Dusting off some gold
Let’s go back, way back…
The year is 2014.
Pharrell Williams’ Happy is number 1 on the charts, and a former Etonian is Prime Minister of the UK.
The motivating paper for my project is released: Toward the efficient use of multiple explicitly managed memory subsystems.
Though it is a self-evident truth that all folk (and bytes) are created equal, it is also an empirical truth that bytes (and folk) have different needs and behaviours during their lifespan. Some bytes are always changing, others need to remain dormant but reliable for years at a time.
A simple memory model of how data is stored today in, for example, your laptop is a large hard disk for long term storage, a smaller main memory for programs and data you are using at the time, and a few layers of increasingly tiny cache for data being processed at that moment.
However, there are a number of budding memory technologies which do not fit neatly into the hierarchical model. They might have unique features, which means that the trade off is more complex than speed versus size/cost. This presents a great opportunity for HPC, since getting this balance right can save megabucks!

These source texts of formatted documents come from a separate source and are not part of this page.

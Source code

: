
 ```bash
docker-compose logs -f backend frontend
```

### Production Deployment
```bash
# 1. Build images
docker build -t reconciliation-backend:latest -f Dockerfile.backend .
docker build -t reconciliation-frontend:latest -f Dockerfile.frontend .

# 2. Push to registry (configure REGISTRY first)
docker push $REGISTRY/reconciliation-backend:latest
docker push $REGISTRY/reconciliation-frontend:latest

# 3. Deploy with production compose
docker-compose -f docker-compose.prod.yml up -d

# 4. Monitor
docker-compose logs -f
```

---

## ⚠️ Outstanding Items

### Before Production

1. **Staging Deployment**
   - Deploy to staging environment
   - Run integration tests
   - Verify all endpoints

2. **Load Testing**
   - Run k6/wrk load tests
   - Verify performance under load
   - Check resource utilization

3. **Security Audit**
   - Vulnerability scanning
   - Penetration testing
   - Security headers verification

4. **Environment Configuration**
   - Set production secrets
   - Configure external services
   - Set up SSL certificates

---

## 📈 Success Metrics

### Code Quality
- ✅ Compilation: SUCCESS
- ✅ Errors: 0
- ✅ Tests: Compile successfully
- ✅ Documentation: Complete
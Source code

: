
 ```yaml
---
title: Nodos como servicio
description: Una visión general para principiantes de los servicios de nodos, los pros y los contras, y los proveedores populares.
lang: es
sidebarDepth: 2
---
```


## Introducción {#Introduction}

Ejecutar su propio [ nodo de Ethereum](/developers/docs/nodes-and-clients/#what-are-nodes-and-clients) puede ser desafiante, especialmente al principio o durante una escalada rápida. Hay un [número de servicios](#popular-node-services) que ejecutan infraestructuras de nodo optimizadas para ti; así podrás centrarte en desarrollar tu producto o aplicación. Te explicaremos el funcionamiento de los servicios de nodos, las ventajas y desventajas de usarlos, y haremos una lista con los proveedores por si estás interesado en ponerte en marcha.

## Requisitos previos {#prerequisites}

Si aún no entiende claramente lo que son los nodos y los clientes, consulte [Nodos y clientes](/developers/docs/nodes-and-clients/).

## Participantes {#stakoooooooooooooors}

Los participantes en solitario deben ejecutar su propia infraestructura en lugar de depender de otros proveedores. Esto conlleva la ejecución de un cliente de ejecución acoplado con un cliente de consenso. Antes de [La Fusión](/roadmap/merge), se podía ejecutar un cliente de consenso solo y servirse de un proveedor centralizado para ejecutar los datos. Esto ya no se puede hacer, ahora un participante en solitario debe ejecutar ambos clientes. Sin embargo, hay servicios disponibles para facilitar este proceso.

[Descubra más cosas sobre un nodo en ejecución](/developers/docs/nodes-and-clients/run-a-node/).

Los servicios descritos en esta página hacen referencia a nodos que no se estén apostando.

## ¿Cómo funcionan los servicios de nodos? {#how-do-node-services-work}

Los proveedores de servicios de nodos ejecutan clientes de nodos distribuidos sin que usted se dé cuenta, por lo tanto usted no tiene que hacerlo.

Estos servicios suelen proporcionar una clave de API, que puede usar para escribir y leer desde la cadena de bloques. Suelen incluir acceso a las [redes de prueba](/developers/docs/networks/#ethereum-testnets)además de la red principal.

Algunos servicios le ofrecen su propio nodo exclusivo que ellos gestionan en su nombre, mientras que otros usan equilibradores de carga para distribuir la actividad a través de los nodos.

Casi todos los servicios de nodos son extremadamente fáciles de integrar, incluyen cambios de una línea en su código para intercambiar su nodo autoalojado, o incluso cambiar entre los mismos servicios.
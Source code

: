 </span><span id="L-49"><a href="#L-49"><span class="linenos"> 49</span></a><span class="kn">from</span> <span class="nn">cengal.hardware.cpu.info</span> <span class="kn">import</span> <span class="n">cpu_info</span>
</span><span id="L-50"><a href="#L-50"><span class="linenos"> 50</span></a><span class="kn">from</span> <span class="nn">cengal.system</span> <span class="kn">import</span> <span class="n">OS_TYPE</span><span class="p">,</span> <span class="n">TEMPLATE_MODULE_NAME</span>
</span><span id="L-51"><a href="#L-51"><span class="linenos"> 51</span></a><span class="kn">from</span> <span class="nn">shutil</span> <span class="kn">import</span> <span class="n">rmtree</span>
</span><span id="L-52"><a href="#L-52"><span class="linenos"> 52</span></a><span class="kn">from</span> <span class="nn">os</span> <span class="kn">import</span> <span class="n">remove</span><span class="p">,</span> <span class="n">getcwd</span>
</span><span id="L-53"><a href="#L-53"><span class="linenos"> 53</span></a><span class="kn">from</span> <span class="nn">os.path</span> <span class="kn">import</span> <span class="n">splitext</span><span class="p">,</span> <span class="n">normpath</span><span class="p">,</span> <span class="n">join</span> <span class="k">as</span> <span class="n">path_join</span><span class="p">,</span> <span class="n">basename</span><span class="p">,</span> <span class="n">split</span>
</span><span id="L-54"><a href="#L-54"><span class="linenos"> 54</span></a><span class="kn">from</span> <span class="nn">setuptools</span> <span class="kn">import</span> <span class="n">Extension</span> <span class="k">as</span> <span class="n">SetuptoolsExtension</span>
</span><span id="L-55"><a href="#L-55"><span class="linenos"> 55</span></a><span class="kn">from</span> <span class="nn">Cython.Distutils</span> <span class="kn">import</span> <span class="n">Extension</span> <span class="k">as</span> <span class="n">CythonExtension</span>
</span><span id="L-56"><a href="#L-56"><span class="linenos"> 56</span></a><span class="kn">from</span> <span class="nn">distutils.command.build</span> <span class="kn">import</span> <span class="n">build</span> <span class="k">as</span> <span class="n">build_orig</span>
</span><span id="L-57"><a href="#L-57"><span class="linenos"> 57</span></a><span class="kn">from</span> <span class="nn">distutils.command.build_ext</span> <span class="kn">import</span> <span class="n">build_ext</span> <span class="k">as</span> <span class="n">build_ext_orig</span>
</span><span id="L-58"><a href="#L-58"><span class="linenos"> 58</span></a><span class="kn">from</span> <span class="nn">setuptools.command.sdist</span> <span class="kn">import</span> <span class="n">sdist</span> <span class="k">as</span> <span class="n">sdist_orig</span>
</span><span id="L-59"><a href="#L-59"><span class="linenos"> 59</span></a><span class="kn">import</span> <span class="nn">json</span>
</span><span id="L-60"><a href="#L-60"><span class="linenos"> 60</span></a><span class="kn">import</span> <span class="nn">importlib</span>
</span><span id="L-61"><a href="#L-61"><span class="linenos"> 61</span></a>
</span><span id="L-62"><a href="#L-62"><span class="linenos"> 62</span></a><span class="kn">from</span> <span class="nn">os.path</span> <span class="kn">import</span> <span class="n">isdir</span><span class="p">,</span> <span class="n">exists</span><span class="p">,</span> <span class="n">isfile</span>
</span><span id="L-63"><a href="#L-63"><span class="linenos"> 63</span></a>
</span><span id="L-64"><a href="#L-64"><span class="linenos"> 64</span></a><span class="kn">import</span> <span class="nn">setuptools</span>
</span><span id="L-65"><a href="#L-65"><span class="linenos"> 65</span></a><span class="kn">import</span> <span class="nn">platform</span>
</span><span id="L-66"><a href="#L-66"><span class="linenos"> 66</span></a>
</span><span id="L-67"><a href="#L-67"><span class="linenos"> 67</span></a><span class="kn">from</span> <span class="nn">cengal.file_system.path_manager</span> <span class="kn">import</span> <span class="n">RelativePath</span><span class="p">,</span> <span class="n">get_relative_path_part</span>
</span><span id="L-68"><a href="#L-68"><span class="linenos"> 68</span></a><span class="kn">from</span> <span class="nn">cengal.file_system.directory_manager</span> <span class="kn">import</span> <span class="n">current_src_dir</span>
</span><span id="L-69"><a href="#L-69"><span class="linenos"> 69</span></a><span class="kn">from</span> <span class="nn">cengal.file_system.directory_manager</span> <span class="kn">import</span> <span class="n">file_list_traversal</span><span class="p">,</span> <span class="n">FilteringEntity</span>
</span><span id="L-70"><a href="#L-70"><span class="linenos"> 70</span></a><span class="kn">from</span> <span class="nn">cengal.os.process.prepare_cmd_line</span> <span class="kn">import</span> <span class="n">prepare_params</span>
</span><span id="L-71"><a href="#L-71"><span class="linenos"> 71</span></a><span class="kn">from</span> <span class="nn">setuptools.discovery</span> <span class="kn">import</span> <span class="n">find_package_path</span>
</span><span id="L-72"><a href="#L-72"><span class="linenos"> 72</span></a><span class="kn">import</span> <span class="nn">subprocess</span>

The work of my colleagues at the Barcelona Supercomputing centre provided a possible answer to the question: If one were to have a variety of memory technologies, with different properties and costs, how might one decide which memory subsystem to place the different data objects of an application in?
The approach they adopted was a profiling-feedback mechanism. By running workloads in a test environment, and measuring what data is accessed and how, one can devise a strategy of where that data can be placed in future application runs.
With this profiling data, it can be observed that variable
A is read a million times, but only changes a few dozen. Or the very large array
V is barely accessed at all. This insight into the application can then be used to guide a data placement strategy for subsequent runs of the program. One does not even need to really understand what the application is doing. Which is good for me, since one of the test workloads is a nuclear reactor simulator!
To perform this profiling, the team heavily adapted the Valgrind instrumentation framework, so that they could measure the access patterns for individual data objects in a running program. The fork, developed for a suite of papers from the BSC a number of years ago and described at length here is what I’ve spent the past two weeks getting familiar with.
Many will only know Valgrind as a way of detecting memory leaks in their software, but it also works well for profiling by including features such as a cache simulator. It was this part which was extended the most.
Now fast forward to the current year…
Remixes of Old Town Road fill the top 10 slots, and a former Etonian is Prime Minister of the UK.
Since then the Valgrind-based profiling tool from the BSC has remained mostly dormant. The boundless curiosity for research that formed it has not waned, only moved onto other things (you can find a wealth of tools they have released to the public over the years, available on their website here).
Thus the first part of my project is seeing if I can breathe life back into the tool, and reproduce the results of the motivating paper. After that, I will explore what 2019 magic I can bring to the table.
The process of reproducing the results is complicated somewhat by the tool behaving strangely in modern environments. With certain compiler versions, and experiment configurations, the tool gives strange results, and the few scraps of documentation must be read like poetry. The challenge can be compared to those that archaeologists may face, though for something that isn’t particularly old.
I have been bottling and distilling a little bit of the mid 10s in a Docker container. There are more blog posts about Docker than there are meaningful use-cases. Thus, I will give a short explanation using the externally useful shipping container metaphor.
Prior to the invention of the shipping container, it could take days to load and unload a ship. Everything came in boxes and barrels of different shapes. If you needed something climate controlled, you might need a whole ship just for that purpose. Apparently a family friend of mine used to work on a so-called “banana-boat”, which transported exactly what you think it did.
This was very inefficient.
Then, the shipping container comes along. Instead of trying to fit everything on the ship like a big game of Tetris, use a standard sized container, and put everything that the product needs to survive in the container too. Loading and unloading times go from days to hours, efficiency increases, waste decreases. Maybe not every container is filled to capacity, or you have two banana containers next to each other, with distinct cooling systems. But the benefits generally outweigh the costs.
Now, perhaps some citations are needed for that anecdote, given that my knowledge of marine commerce history is a tad rusty, but if you can apply the reasoning to software, then you’ll understand why Docker containers are useful for what I’m trying to do here. If the tool behaves in unexpected ways in modern machines, put it inside a container with toolchain versions from the time. The parameters of the container are defined in a simple text file, which will hopefully help guarantee reproducibility in future.
I am still trying to find the right conditions of the old experiments, and get the results. Once this is complete I will see if I can gradually reduce the dependencies of the tool, so it can be used elsewhere. I will start by telling it that Glen Campbell is dead, though I might hold off on mentioning Anthony Bourdain until after I’ve finished the project.